[Start of section]

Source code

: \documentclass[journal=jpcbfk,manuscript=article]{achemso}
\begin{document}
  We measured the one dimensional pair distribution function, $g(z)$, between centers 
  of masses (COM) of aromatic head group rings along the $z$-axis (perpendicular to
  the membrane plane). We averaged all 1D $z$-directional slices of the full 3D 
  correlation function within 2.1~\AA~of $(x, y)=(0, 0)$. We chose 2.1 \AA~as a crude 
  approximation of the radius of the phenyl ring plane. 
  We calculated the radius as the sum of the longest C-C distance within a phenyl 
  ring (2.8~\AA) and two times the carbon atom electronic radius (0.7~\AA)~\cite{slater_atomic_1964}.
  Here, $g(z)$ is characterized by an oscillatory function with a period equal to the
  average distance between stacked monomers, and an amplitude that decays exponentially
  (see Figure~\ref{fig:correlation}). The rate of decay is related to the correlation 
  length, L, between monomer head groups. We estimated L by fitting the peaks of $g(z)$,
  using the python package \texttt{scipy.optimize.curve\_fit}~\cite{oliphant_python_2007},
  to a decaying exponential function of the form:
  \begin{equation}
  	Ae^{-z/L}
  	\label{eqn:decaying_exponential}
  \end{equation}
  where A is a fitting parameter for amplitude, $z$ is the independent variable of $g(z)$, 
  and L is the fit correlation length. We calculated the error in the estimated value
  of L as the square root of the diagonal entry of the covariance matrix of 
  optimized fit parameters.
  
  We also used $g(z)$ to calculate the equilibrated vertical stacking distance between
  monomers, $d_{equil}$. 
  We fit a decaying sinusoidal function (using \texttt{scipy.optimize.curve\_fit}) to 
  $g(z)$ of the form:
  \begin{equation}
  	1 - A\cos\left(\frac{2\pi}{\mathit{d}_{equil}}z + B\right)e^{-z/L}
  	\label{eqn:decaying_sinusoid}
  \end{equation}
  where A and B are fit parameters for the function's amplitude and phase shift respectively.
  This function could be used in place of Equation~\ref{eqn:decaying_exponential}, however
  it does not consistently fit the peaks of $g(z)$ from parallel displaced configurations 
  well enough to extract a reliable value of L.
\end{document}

[End of section]

| Assigned task |
Exactly how many lines of the listing above contain the string "where"? Give no more than the number.

| Answer to the problem |
2